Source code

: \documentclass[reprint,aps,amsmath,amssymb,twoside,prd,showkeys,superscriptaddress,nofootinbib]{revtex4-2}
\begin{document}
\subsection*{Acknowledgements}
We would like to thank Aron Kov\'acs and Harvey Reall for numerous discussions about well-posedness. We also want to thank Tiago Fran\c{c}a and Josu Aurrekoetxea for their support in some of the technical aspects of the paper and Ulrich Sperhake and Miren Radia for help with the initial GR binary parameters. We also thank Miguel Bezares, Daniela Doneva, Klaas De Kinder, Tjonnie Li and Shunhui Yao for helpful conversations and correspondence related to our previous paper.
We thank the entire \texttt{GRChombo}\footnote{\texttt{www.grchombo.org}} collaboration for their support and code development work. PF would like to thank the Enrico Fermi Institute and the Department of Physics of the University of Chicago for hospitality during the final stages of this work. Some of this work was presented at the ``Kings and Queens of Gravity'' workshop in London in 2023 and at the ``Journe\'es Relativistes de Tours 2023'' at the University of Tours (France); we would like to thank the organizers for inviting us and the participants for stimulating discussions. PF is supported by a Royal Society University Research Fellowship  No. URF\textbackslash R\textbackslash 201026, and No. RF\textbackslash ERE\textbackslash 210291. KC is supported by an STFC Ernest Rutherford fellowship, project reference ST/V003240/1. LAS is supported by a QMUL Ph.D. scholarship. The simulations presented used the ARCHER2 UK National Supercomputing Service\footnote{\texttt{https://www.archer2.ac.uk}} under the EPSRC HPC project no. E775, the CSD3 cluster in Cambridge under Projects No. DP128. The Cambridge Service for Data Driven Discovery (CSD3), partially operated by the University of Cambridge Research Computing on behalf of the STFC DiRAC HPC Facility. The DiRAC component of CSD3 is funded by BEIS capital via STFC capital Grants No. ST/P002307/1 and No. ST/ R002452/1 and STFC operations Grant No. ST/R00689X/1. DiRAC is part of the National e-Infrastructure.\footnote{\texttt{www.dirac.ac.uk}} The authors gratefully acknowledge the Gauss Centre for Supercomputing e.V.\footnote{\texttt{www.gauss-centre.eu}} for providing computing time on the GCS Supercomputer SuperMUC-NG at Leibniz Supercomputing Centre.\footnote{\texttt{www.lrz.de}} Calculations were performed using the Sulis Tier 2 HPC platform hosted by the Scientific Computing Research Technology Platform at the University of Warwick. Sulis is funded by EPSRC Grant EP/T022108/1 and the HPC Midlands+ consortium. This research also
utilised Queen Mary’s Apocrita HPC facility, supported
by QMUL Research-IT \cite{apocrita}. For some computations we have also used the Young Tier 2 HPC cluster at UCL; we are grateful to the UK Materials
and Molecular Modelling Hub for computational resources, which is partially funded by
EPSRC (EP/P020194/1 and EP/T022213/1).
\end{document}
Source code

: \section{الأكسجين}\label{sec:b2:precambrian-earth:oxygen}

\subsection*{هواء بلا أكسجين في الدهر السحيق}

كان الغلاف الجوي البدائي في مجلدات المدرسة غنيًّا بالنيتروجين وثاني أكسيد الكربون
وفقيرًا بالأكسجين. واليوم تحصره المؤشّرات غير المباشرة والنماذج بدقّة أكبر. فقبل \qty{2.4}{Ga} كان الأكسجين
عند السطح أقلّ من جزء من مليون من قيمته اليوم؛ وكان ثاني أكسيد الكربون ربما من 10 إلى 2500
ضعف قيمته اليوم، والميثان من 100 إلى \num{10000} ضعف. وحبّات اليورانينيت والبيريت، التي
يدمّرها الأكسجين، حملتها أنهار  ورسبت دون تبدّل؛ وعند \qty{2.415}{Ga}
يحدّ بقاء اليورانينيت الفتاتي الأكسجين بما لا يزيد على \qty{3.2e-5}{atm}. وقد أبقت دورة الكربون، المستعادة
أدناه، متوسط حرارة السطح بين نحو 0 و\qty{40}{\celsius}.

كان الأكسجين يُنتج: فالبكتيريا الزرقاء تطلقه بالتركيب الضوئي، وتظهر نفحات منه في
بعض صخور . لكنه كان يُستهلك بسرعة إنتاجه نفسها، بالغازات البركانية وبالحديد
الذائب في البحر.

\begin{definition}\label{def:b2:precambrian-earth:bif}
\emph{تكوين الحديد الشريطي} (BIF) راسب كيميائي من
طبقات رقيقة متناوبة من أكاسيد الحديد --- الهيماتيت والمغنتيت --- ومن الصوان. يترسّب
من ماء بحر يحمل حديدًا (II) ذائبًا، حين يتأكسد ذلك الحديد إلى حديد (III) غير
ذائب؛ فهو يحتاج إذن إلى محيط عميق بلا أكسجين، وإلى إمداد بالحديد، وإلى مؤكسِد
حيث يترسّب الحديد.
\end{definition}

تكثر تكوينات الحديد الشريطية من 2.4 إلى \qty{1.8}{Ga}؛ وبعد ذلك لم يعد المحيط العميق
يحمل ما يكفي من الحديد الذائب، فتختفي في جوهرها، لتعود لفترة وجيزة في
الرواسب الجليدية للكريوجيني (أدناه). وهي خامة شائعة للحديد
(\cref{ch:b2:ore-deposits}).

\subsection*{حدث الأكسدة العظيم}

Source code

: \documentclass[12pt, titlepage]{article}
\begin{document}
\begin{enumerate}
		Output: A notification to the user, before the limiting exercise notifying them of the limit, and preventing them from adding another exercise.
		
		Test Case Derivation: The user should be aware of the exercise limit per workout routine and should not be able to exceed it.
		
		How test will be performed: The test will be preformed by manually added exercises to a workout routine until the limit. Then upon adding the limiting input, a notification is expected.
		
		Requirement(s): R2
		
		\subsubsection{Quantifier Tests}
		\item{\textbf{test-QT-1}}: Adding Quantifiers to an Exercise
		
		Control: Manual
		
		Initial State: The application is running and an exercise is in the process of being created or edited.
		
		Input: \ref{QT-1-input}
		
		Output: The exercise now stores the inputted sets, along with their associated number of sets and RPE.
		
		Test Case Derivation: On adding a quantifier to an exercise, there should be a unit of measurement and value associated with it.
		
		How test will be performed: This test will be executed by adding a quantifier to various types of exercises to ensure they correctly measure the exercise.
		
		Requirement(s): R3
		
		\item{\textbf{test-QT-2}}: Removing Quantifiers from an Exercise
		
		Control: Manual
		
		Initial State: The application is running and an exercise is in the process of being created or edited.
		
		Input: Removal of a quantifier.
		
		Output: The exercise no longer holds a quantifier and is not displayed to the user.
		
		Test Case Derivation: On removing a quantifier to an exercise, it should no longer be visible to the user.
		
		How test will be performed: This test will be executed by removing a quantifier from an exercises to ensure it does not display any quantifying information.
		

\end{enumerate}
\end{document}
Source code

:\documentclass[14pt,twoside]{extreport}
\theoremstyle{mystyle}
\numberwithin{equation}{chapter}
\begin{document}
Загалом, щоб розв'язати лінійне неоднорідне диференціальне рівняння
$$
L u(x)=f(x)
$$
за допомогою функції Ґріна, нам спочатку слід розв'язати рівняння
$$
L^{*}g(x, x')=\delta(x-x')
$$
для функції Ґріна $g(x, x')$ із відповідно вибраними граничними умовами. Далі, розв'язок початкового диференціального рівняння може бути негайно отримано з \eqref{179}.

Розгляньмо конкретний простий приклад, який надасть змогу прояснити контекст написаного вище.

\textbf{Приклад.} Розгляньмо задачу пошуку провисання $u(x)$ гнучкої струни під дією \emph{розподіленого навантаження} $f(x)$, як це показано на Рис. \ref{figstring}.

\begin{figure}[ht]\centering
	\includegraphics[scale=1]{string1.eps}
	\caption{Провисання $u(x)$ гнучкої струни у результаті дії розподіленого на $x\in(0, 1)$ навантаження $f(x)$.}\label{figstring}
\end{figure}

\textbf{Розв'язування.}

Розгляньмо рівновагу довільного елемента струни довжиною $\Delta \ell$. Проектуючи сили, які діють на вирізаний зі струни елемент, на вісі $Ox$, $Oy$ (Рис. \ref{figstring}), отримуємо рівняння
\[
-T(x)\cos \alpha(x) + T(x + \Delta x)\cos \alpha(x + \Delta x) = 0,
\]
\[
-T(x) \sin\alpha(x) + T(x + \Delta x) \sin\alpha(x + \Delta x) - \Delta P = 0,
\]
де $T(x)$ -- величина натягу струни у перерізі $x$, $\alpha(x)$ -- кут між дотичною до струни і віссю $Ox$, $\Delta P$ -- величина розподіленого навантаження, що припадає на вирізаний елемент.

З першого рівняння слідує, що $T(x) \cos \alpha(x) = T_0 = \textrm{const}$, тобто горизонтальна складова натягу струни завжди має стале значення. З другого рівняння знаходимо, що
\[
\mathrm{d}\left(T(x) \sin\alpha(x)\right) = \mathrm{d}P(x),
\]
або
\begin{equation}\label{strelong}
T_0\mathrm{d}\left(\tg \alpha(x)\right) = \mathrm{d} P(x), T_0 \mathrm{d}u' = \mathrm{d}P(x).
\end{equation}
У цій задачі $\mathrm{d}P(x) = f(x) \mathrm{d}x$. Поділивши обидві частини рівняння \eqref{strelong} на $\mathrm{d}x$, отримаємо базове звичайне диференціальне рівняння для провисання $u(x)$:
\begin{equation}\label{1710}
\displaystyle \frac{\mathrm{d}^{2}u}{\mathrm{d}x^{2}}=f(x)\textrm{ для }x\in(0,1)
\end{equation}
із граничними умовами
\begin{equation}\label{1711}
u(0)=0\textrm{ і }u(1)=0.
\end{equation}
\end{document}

Aim of the exercise
Pull out every line of the records above that contains the word "limiting".

Solution below
		Output: A notification to the user, before the limiting exercise notifying them of the limit, and preventing them from adding another exercise.
		How test will be performed: The test will be preformed by manually added exercises to a workout routine until the limit. Then upon adding the limiting input, a notification is expected.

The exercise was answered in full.